Ahk. Shannon Birchall is awesome. John Butler's bassest.


----------



## Wybren (Jan 6, 2009)

AHH I see. Yeah I like the John Butler Trio.


----------



## Precision Grace (Jan 8, 2009)

OK, well, Wy has given me an idea (as well as the challenge) so here is my first entry. 

It's very...motioney..


----------



## Culhwch (Jan 8, 2009)

I like it, PG. As I said of the others you posted in PotD, a real dreamlike quality - the black and white helps there too. Wyb and now you have really stepped it up this month.


----------



## Rosemary (Jan 12, 2009)

This was taken a few years ago, so I hope that is ok?  It's the only one I could find in a hurry.

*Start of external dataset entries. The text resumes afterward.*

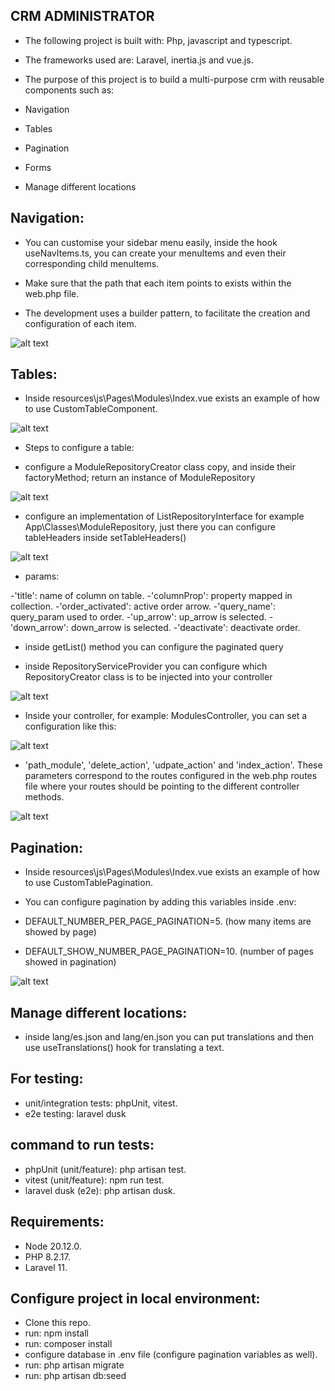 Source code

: ## CRM ADMINISTRATOR

- The following project is built with: Php, javascript and typescript.

- The frameworks used are: Laravel, inertia.js and vue.js.

- The purpose of this project is to build a multi-purpose crm with reusable components such as:

- Navigation
- Tables
- Pagination
- Forms
- Manage different locations

## Navigation:

- You can customise your sidebar menu easily, inside the hook useNavItems.ts, you can create your menuItems and even their corresponding child menuItems.

- Make sure that the path that each item points to exists within the web.php file.

- The development uses a builder pattern, to facilitate the creation and configuration of each item.

![alt text](image.png)

## Tables:

- Inside resources\js\Pages\Modules\Index.vue exists an example of how to use CustomTableComponent.

![alt text](image-1.png)

- Steps to configure a table:

 - configure a ModuleRepositoryCreator class copy, and inside their factoryMethod; return an instance of ModuleRepository

 ![alt text](image-5.png)

 - configure an implementation of ListRepositoryInterface for example App\Classes\ModuleRepository, just there you can configure tableHeaders inside setTableHeaders()

  ![alt text](image-3.png)

 - params:

  -'title': name of column on table.
  -'columnProp': property mapped in collection.
  -'order_activated': active order arrow.
  -'query_name': query_param used to order.
  -'up_arrow': up_arrow is selected.
  -'down_arrow': down_arrow is selected.
  -'deactivate': deactivate order.

  - inside getList() method you can configure the paginated query

  - inside RepositoryServiceProvider you can configure which RepositoryCreator class is to be injected into your controller

  ![alt text](image-4.png)

  - Inside your controller, for example: ModulesController, you can set a configuration like this:

  ![alt text](image-6.png)

  - 'path_module', 'delete_action', 'udpate_action' and 'index_action'. These parameters correspond to the routes configured in the web.php routes file where your routes should be pointing to the different controller methods.

  ![alt text](image-7.png)

## Pagination:

- Inside resources\js\Pages\Modules\Index.vue exists an example of how to use CustomTablePagination.

- You can configure pagination by adding this variables inside .env:

- DEFAULT_NUMBER_PER_PAGE_PAGINATION=5. (how many items are showed by page)
- DEFAULT_SHOW_NUMBER_PAGE_PAGINATION=10. (number of pages showed in pagination)

![alt text](image-2.png)

## Manage different locations:

- inside lang/es.json and lang/en.json you can put translations and then use useTranslations() hook for translating a text.

## For testing:

- unit/integration tests: phpUnit, vitest.
- e2e testing: laravel dusk

## command to run tests:

- phpUnit (unit/feature): php artisan test.
- vitest (unit/feature): npm run test.
- laravel dusk (e2e): php artisan dusk.

## Requirements:

- Node 20.12.0.
- PHP 8.2.17.
- Laravel 11.

## Configure project in local environment:

- Clone this repo.
- run: npm install
- run: composer install
- configure database in .env file (configure pagination variables as well).
- run: php artisan migrate
- run: php artisan db:seed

It was taken at the Farnborough Air Show and with my rather old Practica camera!


----------



## Rosemary (Jan 15, 2009)

This has always been one of my favourite photos -  Rocks, Waves and a storm coming.  Taken at Canal Rocks, near Dunsborough, Western Australia


----------



## Hilarious Joke (Jan 15, 2009)

Terrific pics, Rosemary!


----------



## Wybren (Jan 15, 2009)

Nice Rosie!


----------



## BookStop (Jan 17, 2009)

First entry


----------



## sloweye (Jan 17, 2009)

Nice one bookstop (and i like the shiny karate Gi)


----------



## Lioness (Jan 18, 2009)

My first submission...oblivious, roller-skating sisters make great photo subjects.






And my second - my little brother running


----------



## BookStop (Jan 18, 2009)

Both are very good, Lioness. I really like how your brother's feet aren't quite o the ground.


----------



## Wybren (Jan 18, 2009)

Good job Lioness, I like the shadows in the top one.

This is my second one


----------



## Precision Grace (Jan 18, 2009)

Lioness, I really love that photo of your brother running, it's just superb!

Here's my second offering; it's not quite what I was hoping for but I don't think I'll have an opportunity to get another try before the month end.

Life, in motion..


----------



## BookStop (Jan 18, 2009)

Is that somebody....looks a bit like Kim Catrall...captued the motion well I think


----------



## Precision Grace (Jan 21, 2009)

BookStop said:


> Is that somebody....looks a bit like Kim Catrall...captued the motion well I think



Not to my knowledge. 's far as I know, it's just some unsuspecting passers by.


----------



## AE35Unit (Jan 21, 2009)

BookStop said:


> First entry


 
Good one!


----------



## Lady of Winterfell (Jan 26, 2009)

Just a reminder to everyone that I will post up the voting starting tomorrow the 27th. So anyone still wanting to enter, do it soon!


----------



## Erin99 (Jan 26, 2009)

Wow, some great entries here. Wy, this is a great theme!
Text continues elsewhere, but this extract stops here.